Entre las segundas, creo que se
encuentran sus “Variaciones para un autorretrato”: cada verso, cada línea
mejor, es un neologismo creado a partir de varias palabras cuyas sílabas final
e inicial coinciden. Así, “tedio”, “diócesis” y “sístole” quedan reducidos a
“Tediócesístole”, uno de los versos del poema. Nadia habría perdido el libro si
el poeta, bien aconsejado, hubiera dejado fuera estas variaciones. Tampoco
parecen precisamente un acierto los dos poemas de tema político que se agrupan
en el díptico “El tema de España”, crítica paródica de la transición y del
15-M. Mucho se ha dicho –y mucho se puede decir– en contra de ese período de la
historia de España y de ese movimiento político. Pero lo que escribe López-Vega
no pasa de malhumorado desahogo: “Los poetas burgueses se dijeron comunistas /
y como coló, pues con todo así. / Y cuando los pusilánimes / empezaron a
escribir novelas / y nadie puedo decir
que no había libertad / para decir pedo
caca culo pis / el dispositivo estaba listo: / acordaron nunca hablar más
del asunto, / se pusieron la camisa nueva / y sobre ellos descendió en silencio
/ el espíritu de la transición / que como buena paloma / se cagó en España, /
pero no ellos”. No más afortunado
resulta “Vodafone Sol”, con su crítica simultánea del consumismo y de las
acampadas de mayo que dieron origen a Podemos (hay un ingenioso, pero fuera de
lugar, juego de palabras que convierte el baudelairiano Las flores del mal en Las
flores del Mall).
Las
humoradas y el escaso rigor autocrítico, dificultan, pero no impiden, apreciar los
logros del libro. Si hubiera que destacar algunos, comenzaría con la “Égloga
Novena de Miklós Radnóti”, un perfecto ejercicio de heteronimia en el que
López-Vega consigue ser el poeta no español, esloveno, letón o polaco, que
siempre le habría gustado ser.
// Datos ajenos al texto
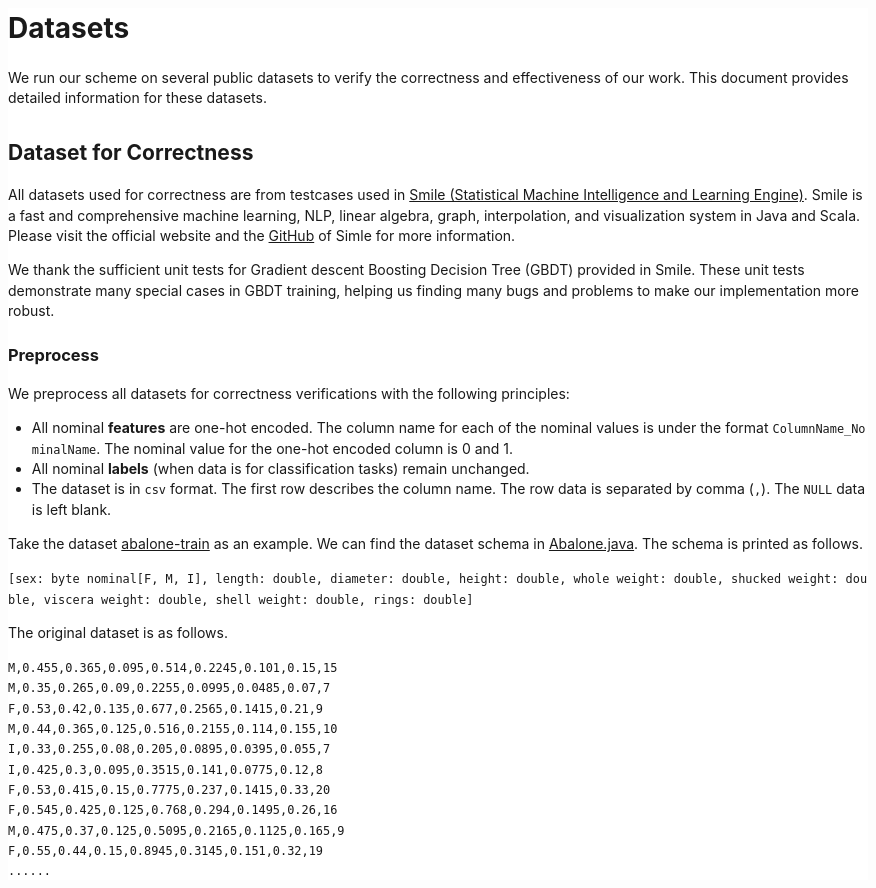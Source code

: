 # Datasets

We run our scheme on several public datasets to verify the correctness and effectiveness of our work. This document provides detailed information for these datasets.

## Dataset for Correctness

All datasets used for correctness are from testcases used in [Smile (Statistical Machine Intelligence and Learning Engine)](https://haifengl.github.io/). Smile is a fast and comprehensive machine learning, NLP, linear algebra, graph, interpolation, and visualization system in Java and Scala. Please visit the official website and the [GitHub](https://github.com/haifengl/smile) of Simle for more information.

We thank the sufficient unit tests for Gradient descent Boosting Decision Tree (GBDT) provided in Smile. These unit tests demonstrate many special cases in GBDT training, helping us finding many bugs and problems to make our implementation more robust.

### Preprocess

We preprocess all datasets for correctness verifications with the following principles:

- All nominal **features** are one-hot encoded. The column name for each of the nominal values is under the format `ColumnName_NominalName`. The nominal value for the one-hot encoded column is 0 and 1.
- All nominal **labels** (when data is for classification tasks) remain unchanged.
- The dataset is in `csv` format. The first row describes the column name. The row data is separated by comma (`,`). The `NULL` data is left blank.

Take the dataset [abalone-train](https://github.com/haifengl/smile/blob/master/shell/src/universal/data/regression/abalone-train.data) as an example. We can find the dataset schema in [Abalone.java](https://github.com/haifengl/smile/blob/eb5f14eed4c0aa1474abdb1ef78f662f6dd87fea/base/src/test/java/smile/test/data/Abalone.java). The schema is printed as follows.

```text
[sex: byte nominal[F, M, I], length: double, diameter: double, height: double, whole weight: double, shucked weight: double, viscera weight: double, shell weight: double, rings: double]
```

The original dataset is as follows.

```text
M,0.455,0.365,0.095,0.514,0.2245,0.101,0.15,15
M,0.35,0.265,0.09,0.2255,0.0995,0.0485,0.07,7
F,0.53,0.42,0.135,0.677,0.2565,0.1415,0.21,9
M,0.44,0.365,0.125,0.516,0.2155,0.114,0.155,10
I,0.33,0.255,0.08,0.205,0.0895,0.0395,0.055,7
I,0.425,0.3,0.095,0.3515,0.141,0.0775,0.12,8
F,0.53,0.415,0.15,0.7775,0.237,0.1415,0.33,20
F,0.545,0.425,0.125,0.768,0.294,0.1495,0.26,16
M,0.475,0.37,0.125,0.5095,0.2165,0.1125,0.165,9
F,0.55,0.44,0.15,0.8945,0.3145,0.151,0.32,19
......
```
Muy distinto, pero no menos admirable, es su
“Idea de Iowa”, otra vuelta de tuerca –paisaje sin figuras– al cuadro de Grant
Wood.
Más
ejemplos: el canto a la amistad de “Ir al incendio”, donde López-Vega se
muestra capaz de escribir un largo poema sin salidas de tono; la enumeración
caótica de “El sentimiento de un occidental” cuando contempla la ciudad
–cualquier ciudad amada, Lisboa o Roma– y la imagina llena de monumentos a
momentos especiales de su trayectoria vital (“monumento a cierto mediodía en
Oporto que fue como si sobrase el resto de mi vida, / monumento a los días que
fuimos a la yerba en Teberga”).
Martín
López-Vega ha puesto todo su empeño en traer a la poesía española otros
nombres, otras músicas, otras tradiciones; siempre ha querido más ser un poeta
europeo, centro europeo a ser posible, que español. En ese empeño ha
sacrificado muchas cosas. ¿Demasiadas quizá? Este libro nos lo muestra de
cuerpo entero, sin trampa ni cartón, afanoso por decirlo todo de todas las
maneras, por recorrer el mundo sin olvidar que el centro del mundo está en los
orígenes: en las luces y sombras de su personal y familiar gótico cantábrico.
Democracia es la disolución de los artificios, la destilación de lo plural.